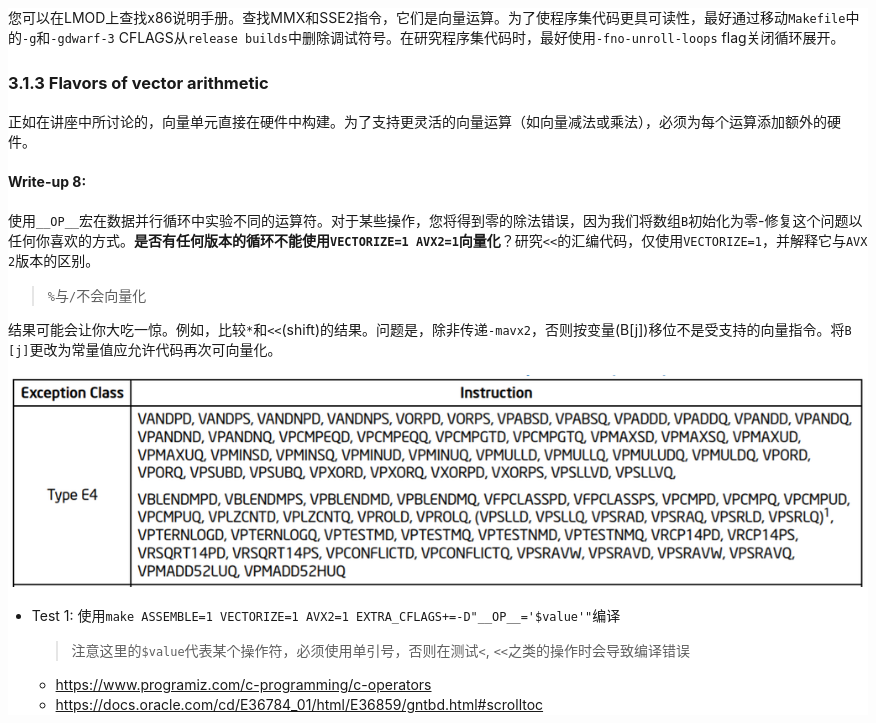您可以在LMOD上查找x86说明手册。查找MMX和SSE2指令，它们是向量运算。为了使程序集代码更具可读性，最好通过移动`Makefile`中的`-g`和`-gdwarf-3` CFLAGS从`release builds`中删除调试符号。在研究程序集代码时，最好使用`-fno-unroll-loops` flag关闭循环展开。

### 3.1.3 Flavors of vector arithmetic 

正如在讲座中所讨论的，向量单元直接在硬件中构建。为了支持更灵活的向量运算（如向量减法或乘法），必须为每个运算添加额外的硬件。

#### Write-up 8: 

使用`__OP__`宏在数据并行循环中实验不同的运算符。对于某些操作，您将得到零的除法错误，因为我们将数组`B`初始化为零-修复这个问题以任何你喜欢的方式。**是否有任何版本的循环不能使用`VECTORIZE=1 AVX2=1`向量化**？研究`<<`的汇编代码，仅使用`VECTORIZE=1`，并解释它与`AVX2`版本的区别。

> `%`与`/`不会向量化

结果可能会让你大吃一惊。例如，比较`*`和`<<`(shift)的结果。问题是，除非传递`-mavx2`，否则按变量(B[j])移位不是受支持的向量指令。将`B[j]`更改为常量值应允许代码再次可向量化。

![](../Images/w3-9.png)

- Test 1: 使用`make ASSEMBLE=1 VECTORIZE=1 AVX2=1 EXTRA_CFLAGS+=-D"__OP__='$value'"`编译
  > 注意这里的`$value`代表某个操作符，必须使用单引号，否则在测试`<`, `<<`之类的操作时会导致编译错误
  - https://www.programiz.com/c-programming/c-operators
  - https://docs.oracle.com/cd/E36784_01/html/E36859/gntbd.html#scrolltoc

- What this task involves
Before copying, set the pictures aside; then give the records again exactly.

- Task answer
您可以在LMOD上查找x86说明手册。查找MMX和SSE2指令，它们是向量运算。为了使程序集代码更具可读性，最好通过移动`Makefile`中的`-g`和`-gdwarf-3` CFLAGS从`release builds`中删除调试符号。在研究程序集代码时，最好使用`-fno-unroll-loops` flag关闭循环展开。

### 3.1.3 Flavors of vector arithmetic 

正如在讲座中所讨论的，向量单元直接在硬件中构建。为了支持更灵活的向量运算（如向量减法或乘法），必须为每个运算添加额外的硬件。

#### Write-up 8: 

使用`__OP__`宏在数据并行循环中实验不同的运算符。对于某些操作，您将得到零的除法错误，因为我们将数组`B`初始化为零-修复这个问题以任何你喜欢的方式。**是否有任何版本的循环不能使用`VECTORIZE=1 AVX2=1`向量化**？研究`<<`的汇编代码，仅使用`VECTORIZE=1`，并解释它与`AVX2`版本的区别。

> `%`与`/`不会向量化

结果可能会让你大吃一惊。例如，比较`*`和`<<`(shift)的结果。问题是，除非传递`-mavx2`，否则按变量(B[j])移位不是受支持的向量指令。将`B[j]`更改为常量值应允许代码再次可向量化。

![](../Images/w3-9.png)

- Test 1: 使用`make ASSEMBLE=1 VECTORIZE=1 AVX2=1 EXTRA_CFLAGS+=-D"__OP__='$value'"`编译
  > 注意这里的`$value`代表某个操作符，必须使用单引号，否则在测试`<`, `<<`之类的操作时会导致编译错误
  - https://www.programiz.com/c-programming/c-operators
  - https://docs.oracle.com/cd/E36784_01/html/E36859/gntbd.html#scrolltoc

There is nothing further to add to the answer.